Monday, May 28, 2018

One Strategy to Nurture Your Child's Brain

As a parent of 12 years I have come to realize that there is a lot more to it than I initially thought. Sure, there are the basics that I knew about such as the importance of sleep, healthy food and safety but then there is this whole other realm of meeting their emotional needs. Often it takes a more than a hug when they're sad to actually make everything better and each child is so different. Your child may get wrapped up in anxiety or be very angry and have a tantrum or meltdown or they may shut down all together. I find we often expect adult behaviour from our young children and that is a very important realization to have – their brains aren't fully mature until they are in their 20's (or longer for those with executive functioning issues).

I recently read The Whole-Brain Child: 12 Revolutionary Strategies to Nurture Your Child's Developing Mind by Daniel Siegel, M.D. and Tina Bryson, Ph.D where they offer twelve strategies to help understand and develop your child's mind. I'm sharing one basic strategy here which involves working both sides of the brain, the logical left and emotional right, for the overall best usage of your brain. Here are two main ways to do this if your child is hurt, upset, stressed or really any other emotion.

#1: Connect and Redirect. 

Step 1: Connect with the right. Meet their emotion with a calm emotional response. Acknowledge their feelings with empathy and non verbal signals like a hug and eye contact with your listening. Instead of saying "You're fine" "Don't worry about it" "Well, that's why I told you to wear a coat" etc, take a minute to recognize how they are feeling. "That does sound hard" or "Oh, that must have hurt" would make me feel a lot better! There are times where the child's behaviour is outright disrespectful which does not need to be treated with the "connect with the right"; know what are the inappropriate behaviours are in your family.

Step 2: Redirect to the left.  After an empathetic response and a general calmness you can go through a logical explanation which shifts to the facts. Empathy first and then set the boundary.

#2: Name It to Tame It.

Sometimes a child can get so wrapped up in a feeling that they cannot move past it. It helps to retell the situation as a story bringing the right brain and left brain together; both feelings and facts. If we talk through the situation with them we can ask questions to add narrative details (colours, time, smells etc) and ask "Then what happened?" to help facilitate it.  This helps the child to see that there was more to it and that there was a way through the experience. Finally, acknowledge the feeling and give it a name. You may feel hesitant to revisit a scary situation but it is important for the child to work through it.

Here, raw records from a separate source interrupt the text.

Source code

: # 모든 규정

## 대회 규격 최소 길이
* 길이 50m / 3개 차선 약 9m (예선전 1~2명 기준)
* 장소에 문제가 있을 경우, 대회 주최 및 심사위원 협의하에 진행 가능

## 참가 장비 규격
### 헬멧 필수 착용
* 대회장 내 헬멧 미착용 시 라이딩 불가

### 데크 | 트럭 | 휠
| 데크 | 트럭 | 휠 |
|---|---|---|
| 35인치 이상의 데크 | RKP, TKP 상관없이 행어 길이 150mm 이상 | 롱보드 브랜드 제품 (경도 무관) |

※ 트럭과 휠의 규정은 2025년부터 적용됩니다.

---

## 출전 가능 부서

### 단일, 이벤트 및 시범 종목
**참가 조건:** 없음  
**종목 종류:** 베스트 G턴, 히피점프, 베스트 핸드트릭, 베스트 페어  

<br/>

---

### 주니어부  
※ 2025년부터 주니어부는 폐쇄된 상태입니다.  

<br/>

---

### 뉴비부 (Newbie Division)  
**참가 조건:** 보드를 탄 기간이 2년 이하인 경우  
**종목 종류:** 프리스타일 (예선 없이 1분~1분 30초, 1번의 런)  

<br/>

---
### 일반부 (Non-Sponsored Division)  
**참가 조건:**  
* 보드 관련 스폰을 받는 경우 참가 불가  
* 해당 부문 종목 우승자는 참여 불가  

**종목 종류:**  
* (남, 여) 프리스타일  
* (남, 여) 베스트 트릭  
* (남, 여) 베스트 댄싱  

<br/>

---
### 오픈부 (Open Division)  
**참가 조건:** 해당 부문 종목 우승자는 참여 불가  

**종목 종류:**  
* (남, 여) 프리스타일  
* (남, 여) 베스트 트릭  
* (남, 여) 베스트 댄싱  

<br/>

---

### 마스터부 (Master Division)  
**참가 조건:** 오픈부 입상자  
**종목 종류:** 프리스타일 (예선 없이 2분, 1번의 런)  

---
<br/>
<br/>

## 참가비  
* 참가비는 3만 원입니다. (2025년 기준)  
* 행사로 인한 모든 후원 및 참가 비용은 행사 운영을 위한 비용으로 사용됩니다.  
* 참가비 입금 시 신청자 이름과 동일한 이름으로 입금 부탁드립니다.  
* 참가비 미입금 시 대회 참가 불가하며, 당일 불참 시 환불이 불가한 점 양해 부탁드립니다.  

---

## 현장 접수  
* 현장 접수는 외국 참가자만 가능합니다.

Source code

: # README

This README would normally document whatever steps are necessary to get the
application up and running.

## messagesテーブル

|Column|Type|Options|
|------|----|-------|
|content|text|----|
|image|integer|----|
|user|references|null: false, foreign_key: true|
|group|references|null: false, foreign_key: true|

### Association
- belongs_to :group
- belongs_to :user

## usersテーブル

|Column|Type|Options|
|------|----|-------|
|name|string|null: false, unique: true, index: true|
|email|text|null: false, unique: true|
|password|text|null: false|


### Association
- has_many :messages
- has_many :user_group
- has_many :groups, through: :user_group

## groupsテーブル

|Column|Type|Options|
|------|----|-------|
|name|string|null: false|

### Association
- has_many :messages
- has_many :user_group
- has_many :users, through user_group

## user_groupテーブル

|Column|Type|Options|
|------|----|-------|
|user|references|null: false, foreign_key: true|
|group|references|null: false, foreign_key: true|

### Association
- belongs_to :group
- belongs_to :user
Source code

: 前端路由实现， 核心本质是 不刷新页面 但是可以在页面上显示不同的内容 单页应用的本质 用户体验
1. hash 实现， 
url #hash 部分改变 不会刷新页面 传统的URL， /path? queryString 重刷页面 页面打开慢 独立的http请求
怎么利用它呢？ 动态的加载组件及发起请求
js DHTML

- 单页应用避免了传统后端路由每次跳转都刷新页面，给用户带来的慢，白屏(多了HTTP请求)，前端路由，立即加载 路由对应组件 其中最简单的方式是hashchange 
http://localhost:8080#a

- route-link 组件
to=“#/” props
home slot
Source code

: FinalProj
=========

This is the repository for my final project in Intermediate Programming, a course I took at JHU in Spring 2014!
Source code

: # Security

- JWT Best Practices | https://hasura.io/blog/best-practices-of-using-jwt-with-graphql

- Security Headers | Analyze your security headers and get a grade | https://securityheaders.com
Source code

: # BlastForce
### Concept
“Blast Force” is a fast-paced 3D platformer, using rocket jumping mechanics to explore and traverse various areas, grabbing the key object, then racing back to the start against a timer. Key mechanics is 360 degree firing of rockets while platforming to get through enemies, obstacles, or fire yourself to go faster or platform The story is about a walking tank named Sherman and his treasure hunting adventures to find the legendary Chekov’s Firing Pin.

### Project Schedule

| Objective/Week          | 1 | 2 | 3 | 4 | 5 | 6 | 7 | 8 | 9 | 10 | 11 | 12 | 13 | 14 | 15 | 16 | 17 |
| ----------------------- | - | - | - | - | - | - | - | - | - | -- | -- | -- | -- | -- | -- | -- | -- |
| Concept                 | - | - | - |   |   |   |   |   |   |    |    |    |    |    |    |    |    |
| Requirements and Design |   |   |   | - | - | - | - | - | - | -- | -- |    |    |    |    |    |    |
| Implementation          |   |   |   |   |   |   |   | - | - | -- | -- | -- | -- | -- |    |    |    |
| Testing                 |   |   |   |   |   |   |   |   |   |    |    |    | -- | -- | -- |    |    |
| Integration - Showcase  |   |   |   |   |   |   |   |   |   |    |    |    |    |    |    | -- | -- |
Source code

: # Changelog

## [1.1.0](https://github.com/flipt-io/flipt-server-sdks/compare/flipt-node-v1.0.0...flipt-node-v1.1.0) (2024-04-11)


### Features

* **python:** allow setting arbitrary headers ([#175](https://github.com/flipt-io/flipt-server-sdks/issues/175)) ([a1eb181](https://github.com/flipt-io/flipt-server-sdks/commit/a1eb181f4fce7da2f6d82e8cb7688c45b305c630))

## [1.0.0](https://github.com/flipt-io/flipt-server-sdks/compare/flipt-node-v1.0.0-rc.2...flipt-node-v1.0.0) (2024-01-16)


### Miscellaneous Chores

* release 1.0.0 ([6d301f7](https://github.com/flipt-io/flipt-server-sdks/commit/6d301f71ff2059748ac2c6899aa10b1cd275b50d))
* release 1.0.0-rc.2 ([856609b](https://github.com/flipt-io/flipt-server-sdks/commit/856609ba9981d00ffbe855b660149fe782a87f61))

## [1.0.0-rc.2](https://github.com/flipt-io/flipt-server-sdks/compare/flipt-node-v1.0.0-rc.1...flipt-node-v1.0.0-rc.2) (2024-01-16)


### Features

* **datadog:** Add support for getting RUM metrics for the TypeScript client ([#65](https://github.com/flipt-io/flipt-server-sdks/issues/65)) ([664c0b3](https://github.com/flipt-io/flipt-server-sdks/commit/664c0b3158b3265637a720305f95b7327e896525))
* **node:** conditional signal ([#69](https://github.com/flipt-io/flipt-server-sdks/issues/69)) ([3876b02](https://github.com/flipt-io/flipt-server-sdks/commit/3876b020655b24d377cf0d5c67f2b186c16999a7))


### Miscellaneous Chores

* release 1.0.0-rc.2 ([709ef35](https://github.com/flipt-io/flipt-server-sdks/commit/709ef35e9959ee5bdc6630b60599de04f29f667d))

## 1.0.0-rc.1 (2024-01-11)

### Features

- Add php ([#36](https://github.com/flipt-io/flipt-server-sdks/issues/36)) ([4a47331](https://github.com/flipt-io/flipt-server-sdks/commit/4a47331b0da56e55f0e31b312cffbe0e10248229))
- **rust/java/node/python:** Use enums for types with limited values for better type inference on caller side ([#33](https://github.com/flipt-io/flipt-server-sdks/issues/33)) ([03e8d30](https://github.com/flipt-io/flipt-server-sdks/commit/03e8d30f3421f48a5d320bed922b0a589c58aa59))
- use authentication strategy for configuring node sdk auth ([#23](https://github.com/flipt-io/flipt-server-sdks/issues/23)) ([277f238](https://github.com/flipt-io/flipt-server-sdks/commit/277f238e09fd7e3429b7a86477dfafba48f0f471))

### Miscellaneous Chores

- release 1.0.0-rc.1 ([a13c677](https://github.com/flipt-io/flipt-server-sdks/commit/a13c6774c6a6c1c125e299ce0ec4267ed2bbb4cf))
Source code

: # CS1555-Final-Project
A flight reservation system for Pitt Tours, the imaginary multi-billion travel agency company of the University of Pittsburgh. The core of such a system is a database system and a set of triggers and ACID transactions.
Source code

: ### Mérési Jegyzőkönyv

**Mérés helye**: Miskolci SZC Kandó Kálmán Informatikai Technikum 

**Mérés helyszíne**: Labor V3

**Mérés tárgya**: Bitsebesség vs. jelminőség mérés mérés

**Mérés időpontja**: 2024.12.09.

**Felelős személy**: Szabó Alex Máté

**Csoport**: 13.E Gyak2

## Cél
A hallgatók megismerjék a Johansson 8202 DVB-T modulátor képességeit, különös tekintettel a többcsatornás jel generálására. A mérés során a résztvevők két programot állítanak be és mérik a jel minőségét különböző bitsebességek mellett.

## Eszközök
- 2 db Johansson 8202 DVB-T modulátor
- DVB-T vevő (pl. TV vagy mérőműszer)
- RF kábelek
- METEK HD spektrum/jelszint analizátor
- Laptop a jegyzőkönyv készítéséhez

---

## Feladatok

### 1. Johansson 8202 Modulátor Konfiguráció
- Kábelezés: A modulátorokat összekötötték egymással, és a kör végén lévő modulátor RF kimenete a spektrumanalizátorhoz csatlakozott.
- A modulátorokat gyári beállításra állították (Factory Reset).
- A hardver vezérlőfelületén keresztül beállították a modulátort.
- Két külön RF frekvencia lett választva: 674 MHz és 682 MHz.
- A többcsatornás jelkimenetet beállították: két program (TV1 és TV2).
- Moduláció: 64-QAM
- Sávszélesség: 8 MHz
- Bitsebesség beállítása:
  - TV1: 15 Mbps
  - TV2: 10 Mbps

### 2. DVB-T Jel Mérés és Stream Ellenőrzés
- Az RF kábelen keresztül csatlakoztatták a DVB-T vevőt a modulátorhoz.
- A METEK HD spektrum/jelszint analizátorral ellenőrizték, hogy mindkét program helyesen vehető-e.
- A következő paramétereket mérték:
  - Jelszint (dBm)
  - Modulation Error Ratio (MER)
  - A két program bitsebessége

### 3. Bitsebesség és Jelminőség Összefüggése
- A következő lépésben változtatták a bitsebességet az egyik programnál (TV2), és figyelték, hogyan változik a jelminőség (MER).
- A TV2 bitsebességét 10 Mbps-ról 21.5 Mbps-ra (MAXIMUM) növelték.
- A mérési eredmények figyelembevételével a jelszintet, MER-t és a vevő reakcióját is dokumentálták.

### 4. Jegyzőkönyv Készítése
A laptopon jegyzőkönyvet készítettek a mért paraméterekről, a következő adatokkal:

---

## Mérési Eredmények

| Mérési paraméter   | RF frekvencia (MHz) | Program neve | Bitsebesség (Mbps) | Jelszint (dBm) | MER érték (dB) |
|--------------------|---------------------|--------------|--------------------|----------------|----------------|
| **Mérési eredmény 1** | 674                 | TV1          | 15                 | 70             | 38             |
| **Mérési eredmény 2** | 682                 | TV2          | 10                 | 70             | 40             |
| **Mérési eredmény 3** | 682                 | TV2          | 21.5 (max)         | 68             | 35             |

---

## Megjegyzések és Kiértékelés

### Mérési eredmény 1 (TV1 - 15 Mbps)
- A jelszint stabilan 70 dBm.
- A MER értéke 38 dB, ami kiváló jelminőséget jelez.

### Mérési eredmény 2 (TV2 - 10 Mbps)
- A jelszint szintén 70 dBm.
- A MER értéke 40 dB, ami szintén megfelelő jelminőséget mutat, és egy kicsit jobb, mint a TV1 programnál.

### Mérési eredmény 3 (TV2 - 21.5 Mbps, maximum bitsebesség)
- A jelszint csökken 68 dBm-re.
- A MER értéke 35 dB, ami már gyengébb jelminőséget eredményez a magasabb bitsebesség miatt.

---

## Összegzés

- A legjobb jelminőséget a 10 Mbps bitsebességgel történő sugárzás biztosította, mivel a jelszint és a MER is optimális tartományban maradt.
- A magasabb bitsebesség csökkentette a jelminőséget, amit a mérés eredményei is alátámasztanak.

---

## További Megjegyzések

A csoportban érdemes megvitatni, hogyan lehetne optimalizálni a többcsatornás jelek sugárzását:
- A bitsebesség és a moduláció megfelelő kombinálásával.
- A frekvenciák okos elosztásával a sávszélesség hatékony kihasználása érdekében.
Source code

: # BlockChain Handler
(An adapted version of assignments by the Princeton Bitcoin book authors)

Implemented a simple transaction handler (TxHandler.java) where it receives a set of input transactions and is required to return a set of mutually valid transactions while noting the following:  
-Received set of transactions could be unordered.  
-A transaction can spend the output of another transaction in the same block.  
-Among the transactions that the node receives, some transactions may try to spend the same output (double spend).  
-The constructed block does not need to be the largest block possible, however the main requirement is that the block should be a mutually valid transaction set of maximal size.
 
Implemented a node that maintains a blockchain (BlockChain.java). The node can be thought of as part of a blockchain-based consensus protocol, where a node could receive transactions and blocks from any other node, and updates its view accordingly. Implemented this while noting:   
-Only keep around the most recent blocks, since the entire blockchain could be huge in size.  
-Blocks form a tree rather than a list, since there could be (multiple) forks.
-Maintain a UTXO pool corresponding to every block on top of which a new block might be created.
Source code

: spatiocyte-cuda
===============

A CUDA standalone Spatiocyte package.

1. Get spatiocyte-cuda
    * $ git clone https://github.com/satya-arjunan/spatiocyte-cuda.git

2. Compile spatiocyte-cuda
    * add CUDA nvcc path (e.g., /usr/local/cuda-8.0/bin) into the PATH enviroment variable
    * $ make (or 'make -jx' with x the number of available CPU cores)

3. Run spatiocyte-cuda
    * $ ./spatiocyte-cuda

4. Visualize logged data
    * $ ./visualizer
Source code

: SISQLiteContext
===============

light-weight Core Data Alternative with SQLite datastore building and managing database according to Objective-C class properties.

I can think of several examples just in the past week where we have used this technique. In one, our six-year-old daughter got lost while hiking and both her and I were pretty terrified. Talking through it with a fellow adult aftewards helped me (both how I was feeling and then what the logistics were) and going through it with her once we were calm was useful as well. We put together a timeline, outlined the steps that she took (both in how she felt and what she saw and heard) and how daddy found her. We then talked about what we will do in the future and how we will always stop and stay where we are so the adults can find her. However, for our inital reunion, there was a lot of "connecting with the right"– emotion met with emotion and empathy.

As parents it's important to think about our own approach: Do we tend to dominate with our right (emotional) or left (logical explanations/facts)? If we can integrate both sides it will help ourselves and our children. Thoughts?